Barely any protests have afflicted any of these projects, which together will have cost many billions of dollars.

Meanwhile, protests are vocal and persistent wherever the state’s High Speed Rail Authority plans to build bullet train tracks, bridges or stations, even where it plans to share rights-of-way with other trains, as on its planned course on the San Francisco Peninsula.

There’s also massive resistance to a plan for running up to five freight trains weekly through the East Bay area and Monterey County to a Phillips 66 oil refinery in Santa Maria, which supplies much of the Central Coast.

These trains would bring crude oil to the refinery, something Houston-based ConocoPhillips insists is needed because of declines in production of California crude oil. Oil trains would run from the Carquinez Strait near Benicia through much of the East Bay, raising fears of derailments and hazardous waste problems in populous areas. So far this year, there have been at least three derailments of oil trains in other parts of the nation, with hundreds of temporary evacuations resulting. Another train derailed only last month in the East Bay.

Loud as those protests are, they lack the potency of the opposition to the plans of the High Speed Rail Authority, headed by former Pacific Gas & Electric executive Dan Richard, who also spent years as an aide to Gov. Jerry Brown.
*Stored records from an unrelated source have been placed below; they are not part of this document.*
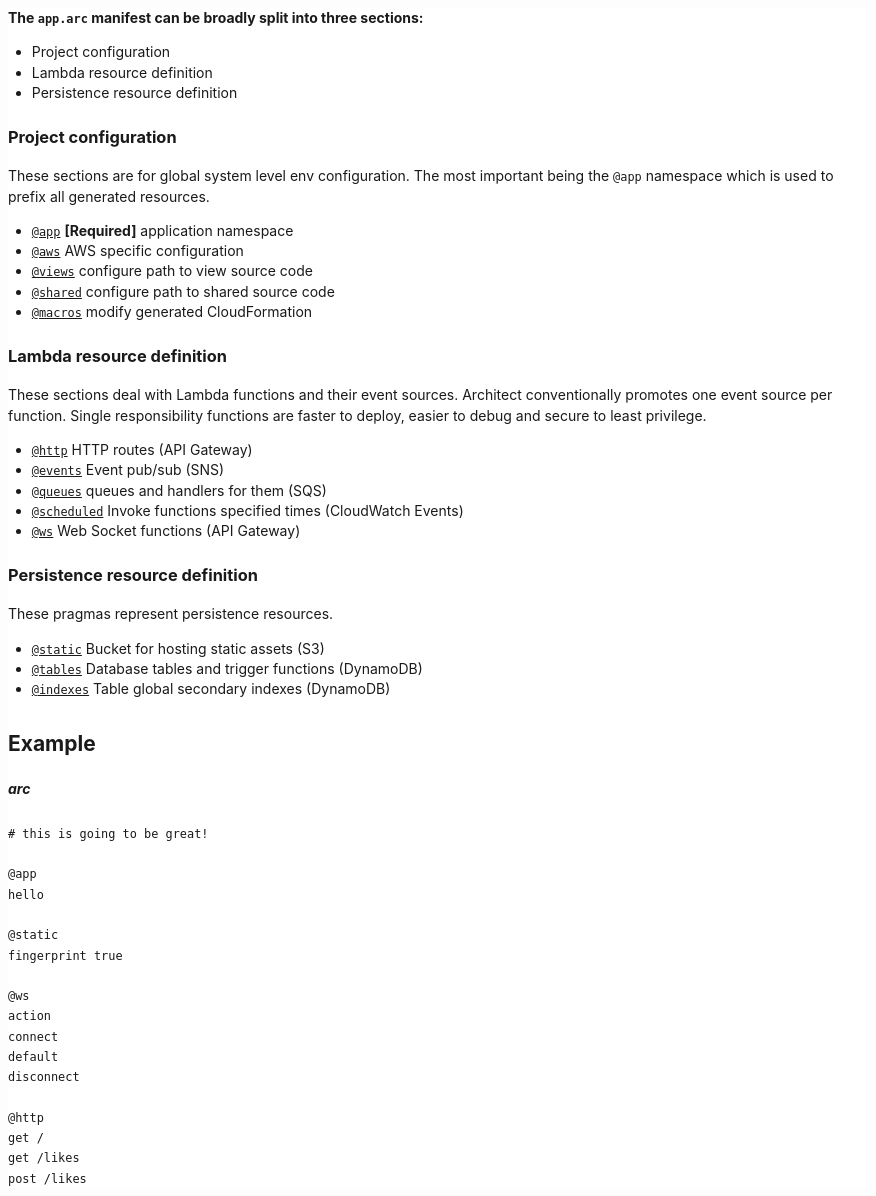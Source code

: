**The `app.arc` manifest can be broadly split into three sections:**

- Project configuration
- Lambda resource definition
- Persistence resource definition

### Project configuration

These sections are for global system level env configuration. The most important being the `@app` namespace which is used to prefix all generated resources.

- [`@app`](/docs/en/reference/app.arc/app) **[Required]** application namespace
- [`@aws`](/docs/en/reference/app.arc/aws) AWS specific configuration
- [`@views`](/docs/en/reference/app.arc/views) configure path to view source code
- [`@shared`](/docs/en/reference/app.arc/shared) configure path to shared source code
- [`@macros`](/docs/en/reference/app.arc/macros) modify generated CloudFormation

### Lambda resource definition

These sections deal with Lambda functions and their event sources. Architect conventionally promotes one event source per function. Single responsibility functions are faster to deploy, easier to debug and secure to least privilege.

- [`@http`](/docs/en/reference/app.arc/http) HTTP routes (API Gateway)
- [`@events`](/docs/en/reference/app.arc/events) Event pub/sub (SNS)
- [`@queues`](/docs/en/reference/app.arc/queues)  queues and handlers for them (SQS)
- [`@scheduled`](/docs/en/reference/app.arc/scheduled) Invoke functions specified times (CloudWatch Events)
- [`@ws`](/docs/en/reference/app.arc/ws) Web Socket functions (API Gateway)

### Persistence resource definition

These pragmas represent persistence resources.

- [`@static`](/docs/en/reference/app.arc/static) Bucket for hosting static assets (S3)
- [`@tables`](/docs/en/reference/app.arc/tables) Database tables and trigger functions (DynamoDB)
- [`@indexes`](/docs/en/reference/app.arc/indexes) Table global secondary indexes (DynamoDB)

## Example

<arc-viewer default-tab=arc>
<div slot=contents class=bg-g4>
<arc-tab label=arc>
<h5>arc</h5>
<div slot=content>

```arc
# this is going to be great!

@app
hello

@static
fingerprint true

@ws
action
connect
default
disconnect

@http
get /
get /likes
post /likes

```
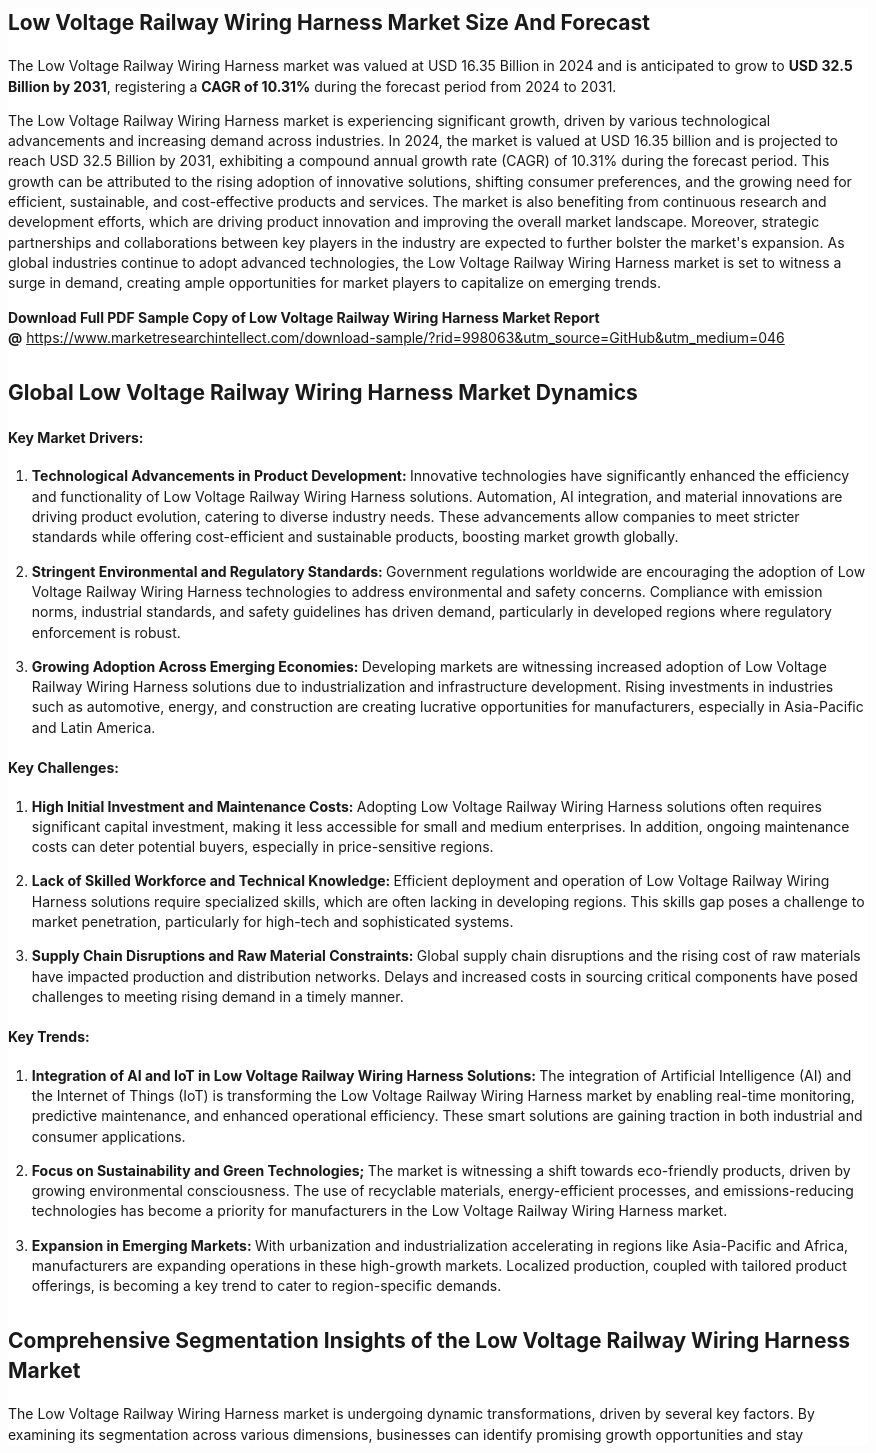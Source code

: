 <h2>Low Voltage Railway Wiring Harness Market Size And Forecast</h2><p>The Low Voltage Railway Wiring Harness market was valued at USD 16.35 Billion in 2024 and is anticipated to grow to <strong>USD 32.5 Billion by 2031</strong>, registering a <strong>CAGR of 10.31%</strong> during the forecast period from 2024 to 2031.</p><p>The Low Voltage Railway Wiring Harness market is experiencing significant growth, driven by various technological advancements and increasing demand across industries. In 2024, the market is valued at USD 16.35 billion and is projected to reach USD 32.5 Billion by 2031, exhibiting a compound annual growth rate (CAGR) of 10.31% during the forecast period. This growth can be attributed to the rising adoption of innovative solutions, shifting consumer preferences, and the growing need for efficient, sustainable, and cost-effective products and services. The market is also benefiting from continuous research and development efforts, which are driving product innovation and improving the overall market landscape. Moreover, strategic partnerships and collaborations between key players in the industry are expected to further bolster the market's expansion. As global industries continue to adopt advanced technologies, the Low Voltage Railway Wiring Harness market is set to witness a surge in demand, creating ample opportunities for market players to capitalize on emerging trends.</p><p><strong>Download Full PDF Sample Copy of Low Voltage Railway Wiring Harness Market Report @</strong>&nbsp;<a href="https://www.marketresearchintellect.com/download-sample/?rid=998063&amp;utm_source=GitHub&amp;utm_medium=046">https://www.marketresearchintellect.com/download-sample/?rid=998063&amp;utm_source=GitHub&amp;utm_medium=046</a></p><h2>Global Low Voltage Railway Wiring Harness Market Dynamics</h2><h4><strong>Key Market Drivers:</strong></h4><ol><li><p><strong>Technological Advancements in Product Development:&nbsp;</strong>Innovative technologies have significantly enhanced the efficiency and functionality of Low Voltage Railway Wiring Harness solutions. Automation, AI integration, and material innovations are driving product evolution, catering to diverse industry needs. These advancements allow companies to meet stricter standards while offering cost-efficient and sustainable products, boosting market growth globally.</p></li><li><p><strong>Stringent Environmental and Regulatory Standards:&nbsp;</strong>Government regulations worldwide are encouraging the adoption of Low Voltage Railway Wiring Harness technologies to address environmental and safety concerns. Compliance with emission norms, industrial standards, and safety guidelines has driven demand, particularly in developed regions where regulatory enforcement is robust.</p></li><li><p><strong>Growing Adoption Across Emerging Economies:&nbsp;</strong>Developing markets are witnessing increased adoption of Low Voltage Railway Wiring Harness solutions due to industrialization and infrastructure development. Rising investments in industries such as automotive, energy, and construction are creating lucrative opportunities for manufacturers, especially in Asia-Pacific and Latin America.</p></li></ol><h4><strong>Key Challenges:</strong></h4><ol><li><p><strong>High Initial Investment and Maintenance Costs:&nbsp;</strong>Adopting Low Voltage Railway Wiring Harness solutions often requires significant capital investment, making it less accessible for small and medium enterprises. In addition, ongoing maintenance costs can deter potential buyers, especially in price-sensitive regions.</p></li><li><p><strong>Lack of Skilled Workforce and Technical Knowledge:&nbsp;</strong>Efficient deployment and operation of Low Voltage Railway Wiring Harness solutions require specialized skills, which are often lacking in developing regions. This skills gap poses a challenge to market penetration, particularly for high-tech and sophisticated systems.</p></li><li><p><strong>Supply Chain Disruptions and Raw Material Constraints:&nbsp;</strong>Global supply chain disruptions and the rising cost of raw materials have impacted production and distribution networks. Delays and increased costs in sourcing critical components have posed challenges to meeting rising demand in a timely manner.</p></li></ol><h4><strong>Key Trends:</strong></h4><ol><li><p><strong>Integration of AI and IoT in Low Voltage Railway Wiring Harness Solutions:&nbsp;</strong>The integration of Artificial Intelligence (AI) and the Internet of Things (IoT) is transforming the Low Voltage Railway Wiring Harness market by enabling real-time monitoring, predictive maintenance, and enhanced operational efficiency. These smart solutions are gaining traction in both industrial and consumer applications.</p></li><li><p><strong>Focus on Sustainability and Green Technologies;&nbsp;</strong>The market is witnessing a shift towards eco-friendly products, driven by growing environmental consciousness. The use of recyclable materials, energy-efficient processes, and emissions-reducing technologies has become a priority for manufacturers in the Low Voltage Railway Wiring Harness market.</p></li><li><p><strong>Expansion in Emerging Markets:&nbsp;</strong>With urbanization and industrialization accelerating in regions like Asia-Pacific and Africa, manufacturers are expanding operations in these high-growth markets. Localized production, coupled with tailored product offerings, is becoming a key trend to cater to region-specific demands.</p></li></ol><div class="article-main__content" data-test-id="publishing-text-block"><h2>Comprehensive Segmentation Insights of the Low Voltage Railway Wiring Harness Market</h2><p>The Low Voltage Railway Wiring Harness market is undergoing dynamic transformations, driven by several key factors. By examining its segmentation across various dimensions, businesses can identify promising growth opportunities and stay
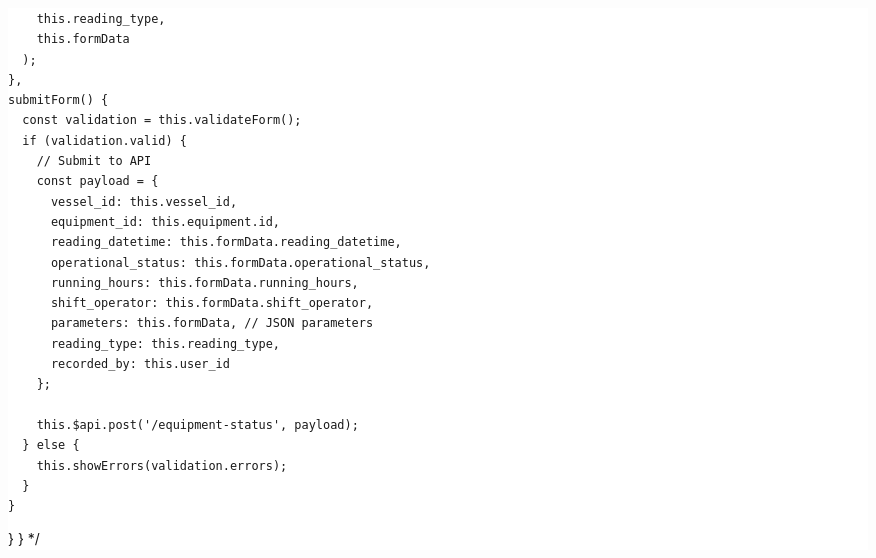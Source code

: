         this.reading_type, 
        this.formData
      );
    },
    submitForm() {
      const validation = this.validateForm();
      if (validation.valid) {
        // Submit to API
        const payload = {
          vessel_id: this.vessel_id,
          equipment_id: this.equipment.id,
          reading_datetime: this.formData.reading_datetime,
          operational_status: this.formData.operational_status,
          running_hours: this.formData.running_hours,
          shift_operator: this.formData.shift_operator,
          parameters: this.formData, // JSON parameters
          reading_type: this.reading_type,
          recorded_by: this.user_id
        };
        
        this.$api.post('/equipment-status', payload);
      } else {
        this.showErrors(validation.errors);
      }
    }
  }
}
*/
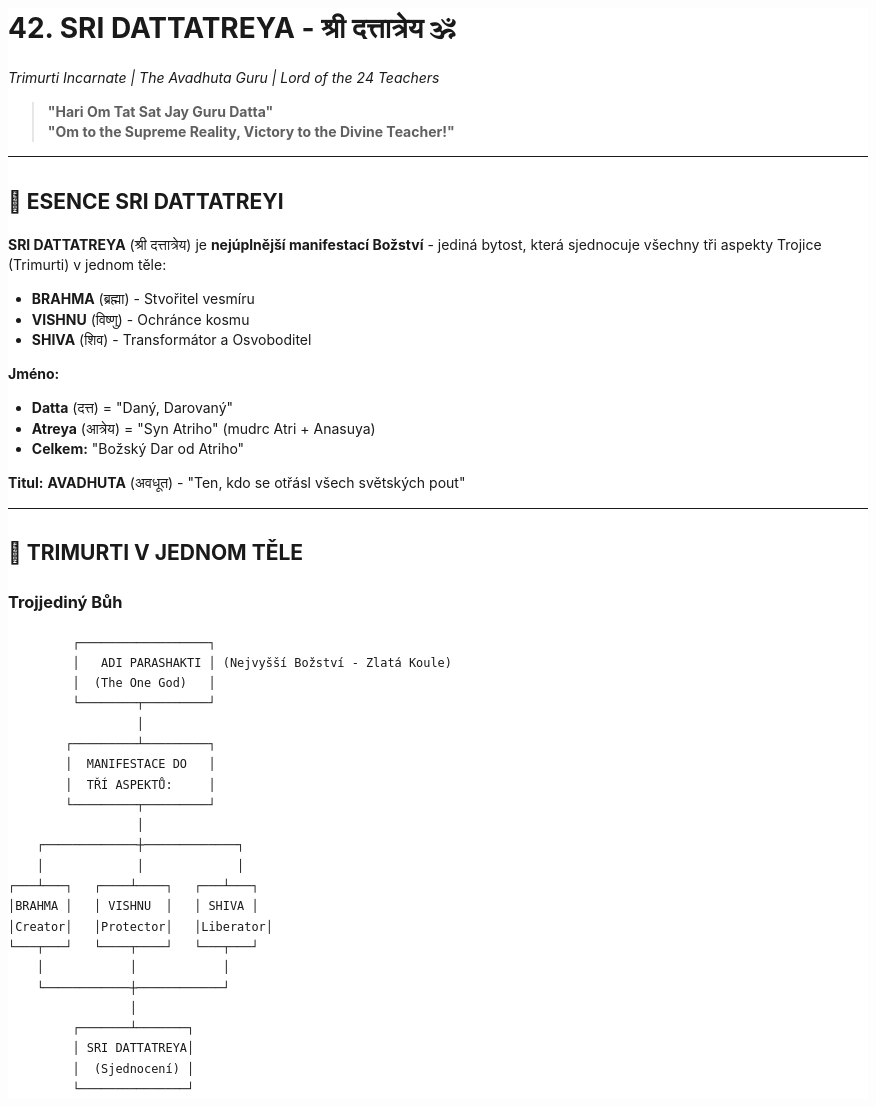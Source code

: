 # 42. SRI DATTATREYA - श्री दत्तात्रेय 🕉️

*Trimurti Incarnate | The Avadhuta Guru | Lord of the 24 Teachers*

> **"Hari Om Tat Sat Jay Guru Datta"**  
> **"Om to the Supreme Reality, Victory to the Divine Teacher!"**

---

## 🌟 ESENCE SRI DATTATREYI

**SRI DATTATREYA** (श्री दत्तात्रेय) je **nejúplnější manifestací Božství** - jediná bytost, která sjednocuje všechny tři aspekty Trojice (Trimurti) v jednom těle:

- **BRAHMA** (ब्रह्मा) - Stvořitel vesmíru
- **VISHNU** (विष्णु) - Ochránce kosmu  
- **SHIVA** (शिव) - Transformátor a Osvoboditel

**Jméno:**
- **Datta** (दत्त) = "Daný, Darovaný"
- **Atreya** (आत्रेय) = "Syn Atriho" (mudrc Atri + Anasuya)
- **Celkem:** "Božský Dar od Atriho"

**Titul:** **AVADHUTA** (अवधूत) - "Ten, kdo se otřásl všech světských pout"

---

## 🔱 TRIMURTI V JEDNOM TĚLE

### Trojjediný Bůh

```
         ┌──────────────────┐
         │   ADI PARASHAKTI │ (Nejvyšší Božství - Zlatá Koule)
         │  (The One God)   │
         └────────┬─────────┘
                  │
        ┌─────────┴─────────┐
        │  MANIFESTACE DO   │
        │  TŘÍ ASPEKTŮ:     │
        └─────────┬─────────┘
                  │
    ┌─────────────┼─────────────┐
    │             │             │
┌───┴───┐   ┌────┴────┐   ┌───┴───┐
│BRAHMA │   │ VISHNU  │   │ SHIVA │
│Creator│   │Protector│   │Liberator│
└───┬───┘   └────┬────┘   └───┬───┘
    │            │            │
    └────────────┼────────────┘
                 │
         ┌───────┴───────┐
         │ SRI DATTATREYA│
         │  (Sjednocení) │
         └───────────────┘
```
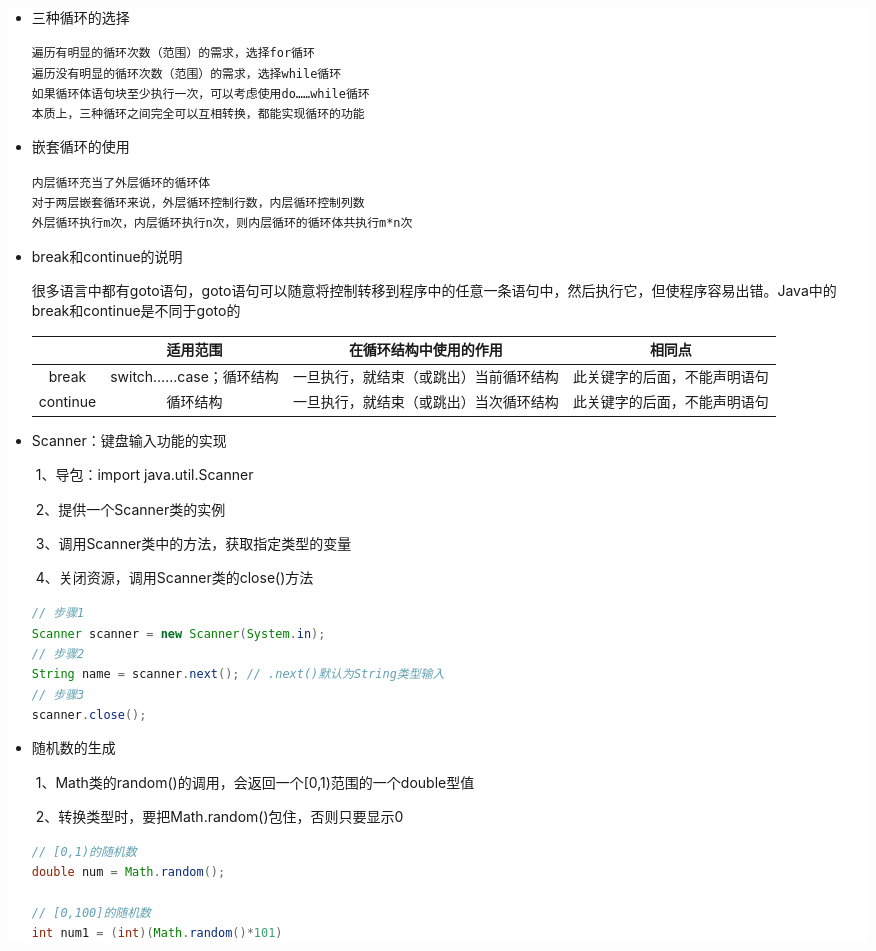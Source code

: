 - 三种循环的选择

  ```
  遍历有明显的循环次数（范围）的需求，选择for循环
  遍历没有明显的循环次数（范围）的需求，选择while循环
  如果循环体语句块至少执行一次，可以考虑使用do……while循环
  本质上，三种循环之间完全可以互相转换，都能实现循环的功能
  ```

- 嵌套循环的使用

  ```
  内层循环充当了外层循环的循环体
  对于两层嵌套循环来说，外层循环控制行数，内层循环控制列数
  外层循环执行m次，内层循环执行n次，则内层循环的循环体共执行m*n次
  ```

- break和continue的说明

  很多语言中都有goto语句，goto语句可以随意将控制转移到程序中的任意一条语句中，然后执行它，但使程序容易出错。Java中的break和continue是不同于goto的

  |          |        适用范围        |         在循环结构中使用的作用         |            相同点            |
  | :------: | :--------------------: | :------------------------------------: | :--------------------------: |
  |  break   | switch……case；循环结构 | 一旦执行，就结束（或跳出）当前循环结构 | 此关键字的后面，不能声明语句 |
  | continue |        循环结构        | 一旦执行，就结束（或跳出）当次循环结构 | 此关键字的后面，不能声明语句 |

- Scanner：键盘输入功能的实现

	​	1、导包：import java.util.Scanner

	​	2、提供一个Scanner类的实例

	​	3、调用Scanner类中的方法，获取指定类型的变量

	​	4、关闭资源，调用Scanner类的close()方法

	```java
	// 步骤1
	Scanner scanner = new Scanner(System.in);
	// 步骤2
	String name = scanner.next(); // .next()默认为String类型输入
	// 步骤3
	scanner.close();
	```

- 随机数的生成

	​	1、Math类的random()的调用，会返回一个[0,1)范围的一个double型值

	​	2、转换类型时，要把Math.random()包住，否则只要显示0

	```java
	// [0,1)的随机数
	double num = Math.random();
	
	// [0,100]的随机数
	int num1 = (int)(Math.random()*101)
	```
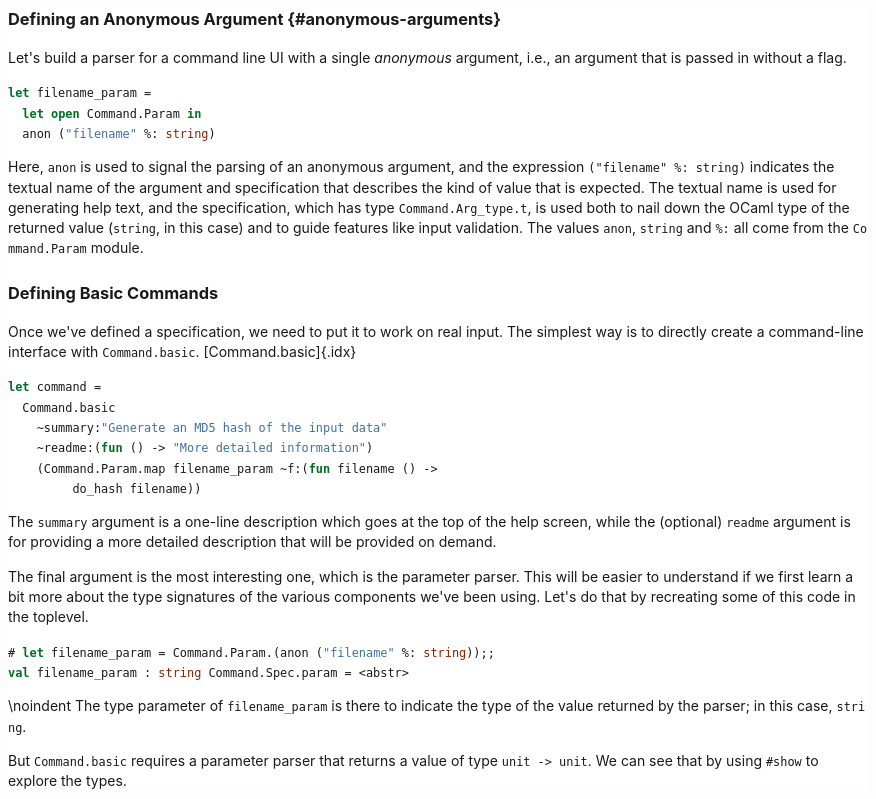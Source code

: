 ### Defining an Anonymous Argument {#anonymous-arguments}

Let's build a parser for a command line UI with a single *anonymous*
argument, i.e., an argument that is passed in without a flag.

```ocaml file=examples/correct/md5/md5.ml,part=1
let filename_param =
  let open Command.Param in
  anon ("filename" %: string)
```

Here, `anon` is used to signal the parsing of an anonymous argument,
and the expression `("filename" %: string)` indicates the textual name
of the argument and specification that describes the kind of value
that is expected.  The textual name is used for generating help text,
and the specification, which has type `Command.Arg_type.t`, is used
both to nail down the OCaml type of the returned value (`string`, in
this case) and to guide features like input validation. The values
`anon`, `string` and `%:` all come from the `Command.Param` module.

### Defining Basic Commands

Once we've defined a specification, we need to put it to work on real input.
The simplest way is to directly create a command-line interface with
`Command.basic`. [Command.basic]{.idx}

```ocaml file=examples/correct/md5/md5.ml,part=2
let command =
  Command.basic
    ~summary:"Generate an MD5 hash of the input data"
    ~readme:(fun () -> "More detailed information")
    (Command.Param.map filename_param ~f:(fun filename () ->
         do_hash filename))
```

The `summary` argument is a one-line description which goes at the top of the
help screen, while the (optional) `readme` argument is for providing a more
detailed description that will be provided on demand.

The final argument is the most interesting one, which is the parameter
parser. This will be easier to understand if we first learn a bit more about
the type signatures of the various components we've been using. Let's do that
by recreating some of this code in the toplevel.

```ocaml env=main
# let filename_param = Command.Param.(anon ("filename" %: string));;
val filename_param : string Command.Spec.param = <abstr>
```

\noindent
The type parameter of `filename_param` is there to indicate the type of the
value returned by the parser; in this case, `string`.

But `Command.basic` requires a parameter parser that returns a value of type
`unit -> unit`. We can see that by using `#show` to explore the types.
The most prominent current anti-HSR push is a proposed November ballot initiative sponsored by Republican state Sen. Bob Huff of San Dimas and state Board of Equalization member George Runner, which seeks to switch almost $10 billion in remaining, unsold, bonds from the bullet train to water projects, including new reservoirs and desalination plants.

That initiative, which appears likely to make the ballot, is in large part the result of the High Speed Rail Authority’s insistence on a route that makes no sense — meandering north from Los Angeles through the Antelope Valley, then west through the Mojave Desert to Bakersfield before turning north again for a run past and through farms and towns in the Central Valley. When it’s done with all that, the bullet train’s projected path would turn west again over the Pacheco Pass to Gilroy and then veer north to San Jose before heading up the Peninsula along existing CalTrain routes to San Francisco.

It’s a convoluted route that — if built out — will add at least half an hour of travel time to a much simpler route that was available: Heading almost straight north from the Bakersfield area along the existing Interstate 5 right-of-way, where plenty of median land is available for most of the run. Rather than cutting over the Pacheco Pass, it would be far simpler to continue a little farther north to the windswept Altamont Pass, where a turn west could quickly lead to a link with the Bay Area Rapid Transit System and special BART express trains to San Francisco.

That route would cost untold billions of dollars less and be far more direct and faster. But the illogical High Speed Rail Authority opted for the least sensible, most costly route, inviting the lawsuits and public outcries that have now set its timetable back by at least three years. The Huff-Runner measure might just make it extinct.

The difference between the fates of the light rail projects and this ultra-heavy rail couldn’t be clearer: Because the light rail systems heeded where potential passengers want to go and chose direct, non-controversial routes, they are being completed on time, or close.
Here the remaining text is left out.